[Data]
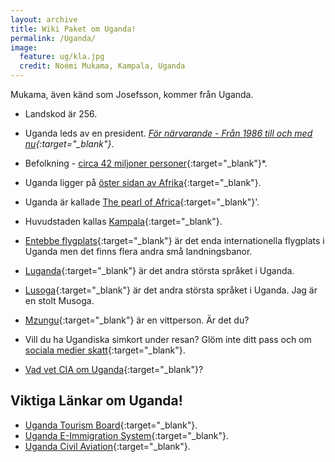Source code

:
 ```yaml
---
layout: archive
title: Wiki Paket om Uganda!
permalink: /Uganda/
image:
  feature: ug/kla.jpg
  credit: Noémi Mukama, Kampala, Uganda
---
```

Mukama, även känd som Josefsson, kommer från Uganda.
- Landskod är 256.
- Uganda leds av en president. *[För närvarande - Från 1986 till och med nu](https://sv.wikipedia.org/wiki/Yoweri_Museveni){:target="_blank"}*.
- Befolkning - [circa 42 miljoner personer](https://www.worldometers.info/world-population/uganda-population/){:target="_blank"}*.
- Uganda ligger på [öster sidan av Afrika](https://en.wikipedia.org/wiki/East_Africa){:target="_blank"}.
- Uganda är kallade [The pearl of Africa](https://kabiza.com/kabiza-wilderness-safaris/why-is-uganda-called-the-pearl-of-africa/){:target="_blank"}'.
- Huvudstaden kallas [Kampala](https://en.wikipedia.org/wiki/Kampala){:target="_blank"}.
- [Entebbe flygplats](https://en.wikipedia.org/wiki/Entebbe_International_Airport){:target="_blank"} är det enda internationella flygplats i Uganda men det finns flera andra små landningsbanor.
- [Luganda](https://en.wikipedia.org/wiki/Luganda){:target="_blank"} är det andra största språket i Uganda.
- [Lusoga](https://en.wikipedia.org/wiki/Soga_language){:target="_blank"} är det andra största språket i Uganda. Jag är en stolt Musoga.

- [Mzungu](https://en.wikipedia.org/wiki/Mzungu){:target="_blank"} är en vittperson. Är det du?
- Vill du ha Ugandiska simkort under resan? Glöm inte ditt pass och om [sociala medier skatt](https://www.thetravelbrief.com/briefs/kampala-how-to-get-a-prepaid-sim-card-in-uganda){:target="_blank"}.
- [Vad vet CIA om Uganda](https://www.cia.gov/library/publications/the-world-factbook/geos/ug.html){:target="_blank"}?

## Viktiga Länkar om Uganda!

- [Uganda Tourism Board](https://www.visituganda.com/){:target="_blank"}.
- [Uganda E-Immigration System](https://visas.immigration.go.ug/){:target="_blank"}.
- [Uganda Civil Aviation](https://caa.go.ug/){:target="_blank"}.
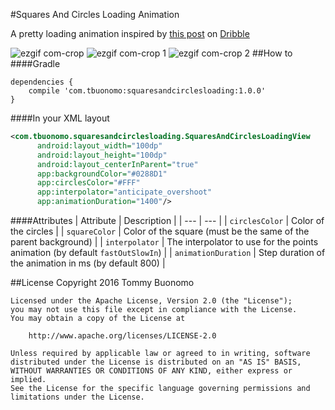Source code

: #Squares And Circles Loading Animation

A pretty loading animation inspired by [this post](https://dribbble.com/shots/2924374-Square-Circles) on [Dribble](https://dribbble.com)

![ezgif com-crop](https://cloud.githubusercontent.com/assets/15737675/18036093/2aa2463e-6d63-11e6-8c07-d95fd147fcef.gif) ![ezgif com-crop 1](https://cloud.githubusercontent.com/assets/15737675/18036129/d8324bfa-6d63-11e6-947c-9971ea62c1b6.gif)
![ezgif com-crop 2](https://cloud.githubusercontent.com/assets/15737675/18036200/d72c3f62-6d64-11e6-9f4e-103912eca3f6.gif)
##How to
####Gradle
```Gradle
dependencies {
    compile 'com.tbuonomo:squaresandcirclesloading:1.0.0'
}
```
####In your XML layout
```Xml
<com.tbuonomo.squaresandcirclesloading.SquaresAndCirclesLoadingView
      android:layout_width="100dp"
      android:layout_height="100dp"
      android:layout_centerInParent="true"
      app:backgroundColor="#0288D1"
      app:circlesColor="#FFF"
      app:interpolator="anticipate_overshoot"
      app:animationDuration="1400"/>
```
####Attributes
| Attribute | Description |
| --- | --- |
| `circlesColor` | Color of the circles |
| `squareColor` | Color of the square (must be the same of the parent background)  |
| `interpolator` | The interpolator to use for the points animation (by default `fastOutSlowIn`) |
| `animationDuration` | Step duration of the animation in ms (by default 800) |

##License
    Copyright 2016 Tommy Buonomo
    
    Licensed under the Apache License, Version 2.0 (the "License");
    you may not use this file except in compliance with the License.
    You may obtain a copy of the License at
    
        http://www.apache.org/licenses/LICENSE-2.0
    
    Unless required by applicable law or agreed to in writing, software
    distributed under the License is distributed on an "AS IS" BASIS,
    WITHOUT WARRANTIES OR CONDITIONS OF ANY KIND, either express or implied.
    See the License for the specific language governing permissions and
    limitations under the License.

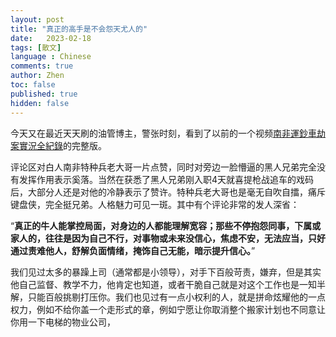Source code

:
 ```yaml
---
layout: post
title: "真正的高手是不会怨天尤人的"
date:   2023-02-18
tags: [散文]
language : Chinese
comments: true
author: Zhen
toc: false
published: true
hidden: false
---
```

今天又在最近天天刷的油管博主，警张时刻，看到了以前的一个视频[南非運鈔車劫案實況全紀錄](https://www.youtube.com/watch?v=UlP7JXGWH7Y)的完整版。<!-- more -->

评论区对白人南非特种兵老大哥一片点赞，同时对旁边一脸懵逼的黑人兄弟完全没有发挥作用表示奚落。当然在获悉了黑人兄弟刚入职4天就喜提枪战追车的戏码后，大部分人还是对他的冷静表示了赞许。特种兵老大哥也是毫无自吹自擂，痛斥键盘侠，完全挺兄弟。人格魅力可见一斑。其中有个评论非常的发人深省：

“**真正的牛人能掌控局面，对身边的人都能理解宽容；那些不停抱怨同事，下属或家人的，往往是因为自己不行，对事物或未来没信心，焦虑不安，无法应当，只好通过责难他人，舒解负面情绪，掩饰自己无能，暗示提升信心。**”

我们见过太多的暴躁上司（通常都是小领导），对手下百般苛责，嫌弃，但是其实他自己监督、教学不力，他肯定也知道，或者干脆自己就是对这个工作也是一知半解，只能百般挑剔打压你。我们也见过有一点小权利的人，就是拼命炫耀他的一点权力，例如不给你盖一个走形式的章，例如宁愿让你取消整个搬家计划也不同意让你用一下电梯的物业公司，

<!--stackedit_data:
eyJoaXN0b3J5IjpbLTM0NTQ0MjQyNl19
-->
[/Data]
Go through the material above, find each line with the string "andra", and copy it.

- [Entebbe flygplats](https://en.wikipedia.org/wiki/Entebbe_International_Airport){:target="_blank"} är det enda internationella flygplats i Uganda men det finns flera andra små landningsbanor.
- [Luganda](https://en.wikipedia.org/wiki/Luganda){:target="_blank"} är det andra största språket i Uganda.
- [Lusoga](https://en.wikipedia.org/wiki/Soga_language){:target="_blank"} är det andra största språket i Uganda. Jag är en stolt Musoga.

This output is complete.